Short term interest rates up, dollar down. Short term interest rates in Australia reached their highest level in a decade yesterday with yields on 90 day bank bills rising to more than 6.9%, according to Bloomberg. The yields actually rose by around 0.25% yesterday alone as big corporates would only lend at higher rates.
The RBA said this morning the average yield yesterday on 90 day bills was 6.86%.
And the Australian dollar continues to fall. A month ago it peaked at 88.71, on Monday afternoon it was 85.05 and this morning it’s under 82 US as Japanese and other investors sell it off and buy back the yen, unwinding what is called the yen carry trade. The dollar was trading at 81.90. It’s lost 10% since the peak last month.
The rate 90 bank bill rate has jumped half a per cent in the past few weeks and is now at its highest level since August 1996, just as the Reserve Bank’s cash rate of 6.50% is at an 11 year high.
In the US in the biggest and most liquid markets in the world, US three month Treasury bills had their biggest gain since 1989 over night.
Investors sought safety and near cash (the three month bond is the safest short term investment in the US to cash that pays interest) instead of investing it in the stockmarket or lending to companies and other investors.
Bloomberg said the yield on the three-month Treasury bill fell 0.54% to 4.087%. It was the biggest single-day decline since Oct. 13, 1989, when the Dow Jones Industrial Average sank 6.9%. The Dow fell 1.3% overnight.
US Fed Reserve dumps $7 billion into US banking system. The Federal Reserve added $US7 billion of temporary reserves to the US banking system after remaining out if the market on Tuesday for the first time in three months.

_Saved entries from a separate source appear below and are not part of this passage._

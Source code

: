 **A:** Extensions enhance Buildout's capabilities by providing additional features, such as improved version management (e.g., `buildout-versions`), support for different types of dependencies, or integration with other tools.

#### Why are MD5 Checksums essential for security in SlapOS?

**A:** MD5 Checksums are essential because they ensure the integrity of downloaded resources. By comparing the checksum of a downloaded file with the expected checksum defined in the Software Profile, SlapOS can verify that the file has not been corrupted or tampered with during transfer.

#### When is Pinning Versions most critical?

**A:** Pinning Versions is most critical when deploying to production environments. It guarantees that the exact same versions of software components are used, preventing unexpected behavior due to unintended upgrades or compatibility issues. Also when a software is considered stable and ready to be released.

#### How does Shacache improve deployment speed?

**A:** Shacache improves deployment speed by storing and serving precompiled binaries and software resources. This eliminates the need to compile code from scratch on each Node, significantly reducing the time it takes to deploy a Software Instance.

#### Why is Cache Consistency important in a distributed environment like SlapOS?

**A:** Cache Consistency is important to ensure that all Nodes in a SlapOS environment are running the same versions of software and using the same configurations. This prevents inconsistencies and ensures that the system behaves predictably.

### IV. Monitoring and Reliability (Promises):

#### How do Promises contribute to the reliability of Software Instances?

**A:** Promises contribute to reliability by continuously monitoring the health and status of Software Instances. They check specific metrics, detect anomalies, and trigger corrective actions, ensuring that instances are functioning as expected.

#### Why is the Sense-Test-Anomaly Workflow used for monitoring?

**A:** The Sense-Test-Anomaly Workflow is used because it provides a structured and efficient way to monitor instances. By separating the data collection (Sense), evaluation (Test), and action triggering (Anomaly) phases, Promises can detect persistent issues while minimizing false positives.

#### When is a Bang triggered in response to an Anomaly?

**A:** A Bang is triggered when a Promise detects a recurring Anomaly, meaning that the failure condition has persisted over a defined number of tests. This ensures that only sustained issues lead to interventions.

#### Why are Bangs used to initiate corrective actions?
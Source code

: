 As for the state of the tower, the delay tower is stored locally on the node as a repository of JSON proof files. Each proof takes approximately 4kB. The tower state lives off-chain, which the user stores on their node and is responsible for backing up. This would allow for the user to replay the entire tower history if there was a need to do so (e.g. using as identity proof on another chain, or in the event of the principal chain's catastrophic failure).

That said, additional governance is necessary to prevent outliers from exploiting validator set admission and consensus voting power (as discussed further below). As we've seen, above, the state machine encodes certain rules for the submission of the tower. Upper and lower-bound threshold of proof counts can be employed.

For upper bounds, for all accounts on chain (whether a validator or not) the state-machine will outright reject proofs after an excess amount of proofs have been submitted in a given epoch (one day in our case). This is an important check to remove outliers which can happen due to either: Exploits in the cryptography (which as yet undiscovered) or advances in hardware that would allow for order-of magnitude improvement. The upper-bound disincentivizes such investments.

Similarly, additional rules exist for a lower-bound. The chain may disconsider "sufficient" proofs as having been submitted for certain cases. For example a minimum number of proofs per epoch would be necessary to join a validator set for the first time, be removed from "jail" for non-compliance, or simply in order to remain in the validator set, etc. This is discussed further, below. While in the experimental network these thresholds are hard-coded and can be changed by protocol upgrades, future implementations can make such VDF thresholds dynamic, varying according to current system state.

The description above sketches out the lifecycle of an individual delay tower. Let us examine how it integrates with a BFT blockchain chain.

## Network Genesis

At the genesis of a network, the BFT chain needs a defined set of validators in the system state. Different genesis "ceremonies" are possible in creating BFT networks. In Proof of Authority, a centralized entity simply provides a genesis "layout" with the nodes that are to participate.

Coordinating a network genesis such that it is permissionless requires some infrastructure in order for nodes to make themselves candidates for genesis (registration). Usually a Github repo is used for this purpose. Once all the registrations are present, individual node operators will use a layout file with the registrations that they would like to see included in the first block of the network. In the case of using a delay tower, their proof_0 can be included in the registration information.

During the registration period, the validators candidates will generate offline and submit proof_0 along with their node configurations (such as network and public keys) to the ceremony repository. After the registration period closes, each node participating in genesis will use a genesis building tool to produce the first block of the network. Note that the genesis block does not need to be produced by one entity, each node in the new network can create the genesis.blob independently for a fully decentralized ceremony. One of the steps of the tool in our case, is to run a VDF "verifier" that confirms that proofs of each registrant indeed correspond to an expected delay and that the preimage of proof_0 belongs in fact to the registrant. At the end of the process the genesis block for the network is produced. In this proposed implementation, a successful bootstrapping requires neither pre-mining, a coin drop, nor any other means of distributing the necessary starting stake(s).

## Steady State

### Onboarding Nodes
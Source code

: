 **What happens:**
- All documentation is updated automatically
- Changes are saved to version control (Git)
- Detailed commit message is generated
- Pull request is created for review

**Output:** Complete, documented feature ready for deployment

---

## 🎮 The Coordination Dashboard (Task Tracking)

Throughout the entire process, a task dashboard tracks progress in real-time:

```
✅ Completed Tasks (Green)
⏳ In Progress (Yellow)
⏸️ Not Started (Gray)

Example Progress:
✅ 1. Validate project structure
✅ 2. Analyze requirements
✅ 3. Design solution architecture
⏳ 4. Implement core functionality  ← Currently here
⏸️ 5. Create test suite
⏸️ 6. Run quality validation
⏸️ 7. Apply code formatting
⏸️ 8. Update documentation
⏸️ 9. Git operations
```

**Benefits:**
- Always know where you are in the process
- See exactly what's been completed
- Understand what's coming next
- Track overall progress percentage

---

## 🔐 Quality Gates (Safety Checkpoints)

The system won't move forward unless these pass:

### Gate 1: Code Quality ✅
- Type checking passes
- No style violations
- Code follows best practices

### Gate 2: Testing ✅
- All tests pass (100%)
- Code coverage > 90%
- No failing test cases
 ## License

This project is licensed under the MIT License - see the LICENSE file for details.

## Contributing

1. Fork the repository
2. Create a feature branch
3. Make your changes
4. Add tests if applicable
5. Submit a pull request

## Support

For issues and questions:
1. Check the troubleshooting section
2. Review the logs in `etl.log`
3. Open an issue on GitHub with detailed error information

The Federal Reserve added $US7 billion of temporary reserves to the US banking system after remaining out of the market on Tuesday for the first time in three months.
That seems to have been a way of seeing how credit conditions went and the Fed seems to have re-entered the market to make sure that rates were not upset by the settlement of the previous week’s Treasury bond auction.
The Fed’s move settled rates and then helped them fall to 4.75%, below the 5.25% federal Funds rate (the Fed’s key rate) and down from the 5.00% before the intervention.
Wall Street falls. Wall Street again fell sharply, wiping out 2007’s rises for the key investment benchmark, the S&P 500.
Driving it this time was the usual collection of fear and concern, which has again shifted to Countrywide Financial Services, America’s biggest mortgage lender after a Merrill Lynch analyst’s report suggested the company might be forced into bankruptcy.
According to Reuters Merrill Lynch said Countrywide could face “effective insolvency” should creditors force it to sell assets at depressed prices.
The S&P 500 dropped for a third day, losing 19.84 to 1,406.70. The Dow shed 167.45, to 12,861.47, sending the Index under 13,000 for the first time since April. The NASDAQ fell 40.29 to 2,458.83.
So far the S&P 500’s 6.1% retreat since August 8 is the biggest five-day loss since October 2002. The Dow’s 5.8% fall over the same period is the biggest since was the largest since January 2003.